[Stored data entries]
----------------------------------------

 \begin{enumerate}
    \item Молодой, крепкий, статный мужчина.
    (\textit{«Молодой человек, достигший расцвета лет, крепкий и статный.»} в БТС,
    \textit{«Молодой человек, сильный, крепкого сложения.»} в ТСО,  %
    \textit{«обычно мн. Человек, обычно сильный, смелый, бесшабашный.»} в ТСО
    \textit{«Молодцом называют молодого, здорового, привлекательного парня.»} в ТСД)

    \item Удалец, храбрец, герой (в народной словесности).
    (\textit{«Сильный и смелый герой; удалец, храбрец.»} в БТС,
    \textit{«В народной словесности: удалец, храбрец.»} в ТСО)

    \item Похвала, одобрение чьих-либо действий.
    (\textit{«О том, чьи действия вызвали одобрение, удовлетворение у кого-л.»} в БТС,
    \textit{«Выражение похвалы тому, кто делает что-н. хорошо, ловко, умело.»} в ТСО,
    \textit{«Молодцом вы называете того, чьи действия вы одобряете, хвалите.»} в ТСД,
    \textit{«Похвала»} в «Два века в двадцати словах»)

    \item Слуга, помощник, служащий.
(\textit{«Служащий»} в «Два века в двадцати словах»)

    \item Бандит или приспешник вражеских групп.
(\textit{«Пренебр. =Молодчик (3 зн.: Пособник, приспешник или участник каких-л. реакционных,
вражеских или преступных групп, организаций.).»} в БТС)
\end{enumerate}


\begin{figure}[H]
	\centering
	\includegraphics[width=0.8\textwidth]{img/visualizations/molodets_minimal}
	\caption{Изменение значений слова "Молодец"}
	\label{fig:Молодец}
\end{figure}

----------------------------------------

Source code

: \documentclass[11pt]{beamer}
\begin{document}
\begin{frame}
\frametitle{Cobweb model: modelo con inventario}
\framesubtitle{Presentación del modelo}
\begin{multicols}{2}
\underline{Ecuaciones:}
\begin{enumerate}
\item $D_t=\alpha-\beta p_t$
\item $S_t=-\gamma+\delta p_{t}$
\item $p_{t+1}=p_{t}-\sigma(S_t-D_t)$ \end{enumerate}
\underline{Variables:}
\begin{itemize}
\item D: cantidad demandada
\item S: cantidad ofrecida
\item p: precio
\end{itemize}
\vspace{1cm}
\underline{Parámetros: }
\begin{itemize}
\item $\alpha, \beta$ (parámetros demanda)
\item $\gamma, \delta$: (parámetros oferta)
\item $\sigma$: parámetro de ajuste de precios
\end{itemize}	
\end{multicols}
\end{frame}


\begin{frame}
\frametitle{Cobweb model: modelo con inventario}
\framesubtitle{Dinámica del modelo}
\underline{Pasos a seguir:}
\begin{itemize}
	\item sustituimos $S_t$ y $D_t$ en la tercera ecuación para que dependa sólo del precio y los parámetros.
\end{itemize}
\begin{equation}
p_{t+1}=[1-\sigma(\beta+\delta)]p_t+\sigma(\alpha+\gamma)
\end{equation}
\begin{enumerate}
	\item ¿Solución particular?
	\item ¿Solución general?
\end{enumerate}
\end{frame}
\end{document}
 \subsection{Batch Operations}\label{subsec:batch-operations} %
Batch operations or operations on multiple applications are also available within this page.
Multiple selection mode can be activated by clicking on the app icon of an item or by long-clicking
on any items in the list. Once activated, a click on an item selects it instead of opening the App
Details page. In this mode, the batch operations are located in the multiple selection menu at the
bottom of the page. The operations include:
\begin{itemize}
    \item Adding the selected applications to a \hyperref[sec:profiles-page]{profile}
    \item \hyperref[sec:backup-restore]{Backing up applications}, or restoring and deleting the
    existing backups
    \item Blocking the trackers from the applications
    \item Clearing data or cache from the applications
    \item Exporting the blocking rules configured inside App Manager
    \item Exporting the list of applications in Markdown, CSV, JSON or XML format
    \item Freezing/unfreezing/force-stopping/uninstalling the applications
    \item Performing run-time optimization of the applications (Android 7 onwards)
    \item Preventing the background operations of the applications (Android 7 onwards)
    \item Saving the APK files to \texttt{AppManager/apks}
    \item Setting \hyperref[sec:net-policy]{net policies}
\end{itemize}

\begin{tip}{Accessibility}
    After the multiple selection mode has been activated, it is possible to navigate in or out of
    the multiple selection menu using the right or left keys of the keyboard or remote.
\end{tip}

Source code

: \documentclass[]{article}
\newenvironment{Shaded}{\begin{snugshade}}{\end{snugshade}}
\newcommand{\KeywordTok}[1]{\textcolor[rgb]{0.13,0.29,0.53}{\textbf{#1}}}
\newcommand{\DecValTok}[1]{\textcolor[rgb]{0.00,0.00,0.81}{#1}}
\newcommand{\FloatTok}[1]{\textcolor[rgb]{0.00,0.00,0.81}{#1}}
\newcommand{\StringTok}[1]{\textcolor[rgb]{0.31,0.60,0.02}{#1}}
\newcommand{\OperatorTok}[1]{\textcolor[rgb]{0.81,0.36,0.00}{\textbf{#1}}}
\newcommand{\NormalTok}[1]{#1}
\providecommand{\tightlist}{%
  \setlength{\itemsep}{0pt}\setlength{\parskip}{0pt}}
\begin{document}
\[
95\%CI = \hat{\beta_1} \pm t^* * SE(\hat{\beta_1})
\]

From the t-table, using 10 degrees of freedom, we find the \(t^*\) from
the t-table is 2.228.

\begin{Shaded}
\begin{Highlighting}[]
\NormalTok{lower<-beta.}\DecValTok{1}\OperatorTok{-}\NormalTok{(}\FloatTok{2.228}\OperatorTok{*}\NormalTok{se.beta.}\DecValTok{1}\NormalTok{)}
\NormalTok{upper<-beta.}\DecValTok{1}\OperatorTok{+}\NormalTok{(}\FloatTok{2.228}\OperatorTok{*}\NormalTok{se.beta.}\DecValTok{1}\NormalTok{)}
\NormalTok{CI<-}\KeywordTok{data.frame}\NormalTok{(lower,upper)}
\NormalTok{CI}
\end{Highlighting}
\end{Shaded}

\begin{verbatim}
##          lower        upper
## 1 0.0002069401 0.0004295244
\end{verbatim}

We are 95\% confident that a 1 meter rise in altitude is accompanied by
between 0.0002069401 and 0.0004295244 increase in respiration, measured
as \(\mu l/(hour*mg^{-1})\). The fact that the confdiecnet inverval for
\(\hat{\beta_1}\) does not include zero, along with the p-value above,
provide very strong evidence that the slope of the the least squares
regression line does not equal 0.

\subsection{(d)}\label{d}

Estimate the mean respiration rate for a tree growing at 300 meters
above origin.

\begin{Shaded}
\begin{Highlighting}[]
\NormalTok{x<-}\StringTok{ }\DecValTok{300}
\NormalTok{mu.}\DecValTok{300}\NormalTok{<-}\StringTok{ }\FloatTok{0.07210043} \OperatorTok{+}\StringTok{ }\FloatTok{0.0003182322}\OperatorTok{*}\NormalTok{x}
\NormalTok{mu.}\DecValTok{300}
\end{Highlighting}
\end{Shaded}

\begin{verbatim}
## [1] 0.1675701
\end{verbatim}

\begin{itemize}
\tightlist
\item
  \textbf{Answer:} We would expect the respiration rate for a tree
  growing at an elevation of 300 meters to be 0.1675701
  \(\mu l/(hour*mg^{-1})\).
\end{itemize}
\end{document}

----------------------------------------

▸ What is required:
The answer consists of every line above in which the word "meters" occurs.

▸ Exercise solution:
Estimate the mean respiration rate for a tree growing at 300 meters
  growing at an elevation of 300 meters to be 0.1675701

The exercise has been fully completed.